I tried playing with the original letterboxing on, but after a while it just became too frustrating, and negatively impacted my enjoyment of the game.
My PC isn't the the best nowadays, but still quite a bit more powerful than current-gen consoles, and the performance impact by turning it off and changing the FOV was severe, easily more taxing than changing any of the other graphical settings. I had to lock it back to 30 FPS for it to be playable.
I'm not suggesting the letterboxing isn't an artistic decision, but if the console versions are struggling with 30 FPS as it is, they'd probably dip into single-digit framerates without it.
Looks much better on the PC and runs at a stable 30 FPS (tried unlocking the framerate but it jumped from ~60 to 40, so I locked it instead), despite my older system.
The voice-acting and characters have been pretty bad, and the story hasn't grabbed me. I'm just hoping that it won't turn out that you've been in robed-dude's head all along.
I'm enjoying the atmosphere and the environments, and the gameplay has been serviceable.
I've also disabled the letterboxing and set the FOV to 90, which so far hasn't caused me any problems and made for a much less aggravating experience.

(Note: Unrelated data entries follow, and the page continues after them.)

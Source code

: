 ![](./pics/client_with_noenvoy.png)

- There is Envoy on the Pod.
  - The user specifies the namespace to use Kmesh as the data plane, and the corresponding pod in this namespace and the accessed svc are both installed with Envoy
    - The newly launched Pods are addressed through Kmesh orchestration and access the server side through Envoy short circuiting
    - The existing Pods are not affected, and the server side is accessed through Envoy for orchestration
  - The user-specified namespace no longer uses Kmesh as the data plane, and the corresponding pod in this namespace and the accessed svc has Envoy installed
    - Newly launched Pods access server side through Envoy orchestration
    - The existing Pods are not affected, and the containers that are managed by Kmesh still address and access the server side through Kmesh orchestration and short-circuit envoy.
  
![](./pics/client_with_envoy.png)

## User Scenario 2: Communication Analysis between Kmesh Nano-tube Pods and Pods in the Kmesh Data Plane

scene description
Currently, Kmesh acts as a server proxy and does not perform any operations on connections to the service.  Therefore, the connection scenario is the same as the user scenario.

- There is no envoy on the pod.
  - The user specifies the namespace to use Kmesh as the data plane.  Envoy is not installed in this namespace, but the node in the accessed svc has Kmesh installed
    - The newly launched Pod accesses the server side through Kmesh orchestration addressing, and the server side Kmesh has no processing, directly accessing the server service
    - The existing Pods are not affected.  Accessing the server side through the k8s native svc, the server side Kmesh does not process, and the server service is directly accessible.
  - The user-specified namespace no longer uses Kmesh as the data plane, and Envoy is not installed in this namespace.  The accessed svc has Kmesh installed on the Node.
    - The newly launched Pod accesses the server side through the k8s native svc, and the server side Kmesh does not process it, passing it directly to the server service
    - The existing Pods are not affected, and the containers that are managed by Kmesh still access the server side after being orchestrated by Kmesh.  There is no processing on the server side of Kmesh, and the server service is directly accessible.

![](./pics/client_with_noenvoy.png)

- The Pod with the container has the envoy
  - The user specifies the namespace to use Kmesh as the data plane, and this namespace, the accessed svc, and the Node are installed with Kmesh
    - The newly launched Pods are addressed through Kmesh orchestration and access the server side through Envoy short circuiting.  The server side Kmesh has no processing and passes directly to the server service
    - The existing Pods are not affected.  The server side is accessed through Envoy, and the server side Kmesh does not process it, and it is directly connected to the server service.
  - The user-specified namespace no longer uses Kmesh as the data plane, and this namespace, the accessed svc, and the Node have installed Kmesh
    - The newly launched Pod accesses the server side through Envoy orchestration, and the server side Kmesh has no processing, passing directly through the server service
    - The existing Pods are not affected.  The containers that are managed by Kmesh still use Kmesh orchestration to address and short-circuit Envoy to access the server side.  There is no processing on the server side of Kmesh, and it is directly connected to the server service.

Mission: Impossible for the 64. I bought and sold that game three times. I couldn't get enough of it. It was terrible and looked horrible and was full of the jankiest nonsense, but goddam I love it. The level where you have to go undercover at the big party is one of the greatest levels in games ever. So many options, so much drama, so cool. Poisoning the drinks, putting gas in the vents. The way the whole thing plays out is fantastic.
And the level on top of the train too, where you got instakilled if you were standing at the wrong point. Amazing.
Yes! The appearance changing device in that game was so cool at the time. The KGB headquarters was also a really great level.